This reminds me of the silk road.
There was a seller who's name I long forgot, but he owned the Black Tar Heroin (BTH) market on the website at a point in time. He drove the price up to $200-$250 per GRAM of some very pure BTH (I'd never bought it online, though I know where I can buy it here in Los Angeles for $45-60 a gram, same quality). Then some competition came in, and in the Seller's ONLY section of the forum (very hard to get into, you must be a reputed seller with experience and money), the seller of this heroin (who also ruled the fishscale cocaine market) made a thread proposing a Seller Monopoly/Cartel of sorts.

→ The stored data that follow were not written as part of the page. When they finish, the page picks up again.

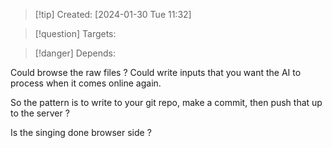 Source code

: 
>[!tip] Created: [2024-01-30 Tue 11:32]

>[!question] Targets: 

>[!danger] Depends: 

Could browse the raw files ?
Could write inputs that you want the AI to process when it comes online again.

So the pattern is to write to your git repo, make a commit, then push that up to the server ?

Is the singing done browser side ?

The sellers who are undercutting him don't need to, they can agree upon a price and never sell their product for less than it and everybody wins. Instead of competition driving the price down (think auction house), all the sellers agree on this ridiculously inflated price and get rich.
Needless to say it didn't fly. This is a website founded with Libertarian ideals to the core, and this Laissez-faire capitalistic cartel wasn't gonna fly. Someone leaked the entire thread, the seller was bashed on, the cooperating sellers were bashed on, the guy who blew the whistle was even bashed on by some people, but ultimately there was no cartel. The site administrator and alleged owner and creator, Dread Pirate Roberts, otherwise known as Ross Ulbricht (currently being held in custody in New York) came out during this week of stupidity and had this to say, on the subject of cartels forming on the Silk Road
DPR said:
“Cartels are nearly impossible to maintain without the use of violence, especially in an environment as competitive as Silk Road. [OR THE GLOBAL, MUTLINATIONAL GOLD-SELLING INDUSTRY] There is also nothing morally wrong with them. If a cartel were to form, I would not attempt to break it up unless its members were breaking other rules. If you want an explanation for why cartels are nearly impossible to maintain in a free market environment, please read “Man, Economy and State” chapter 10, part 2, section D.” [3/21/2013]
Here:
https://mises.org/Books/mespm.pdf
is the full 1,500+ page BOOK he is referencing, specifically chapter 10, part 2, section D beginning on page 651 entitled "The Instability of the Cartel" and ending on 654.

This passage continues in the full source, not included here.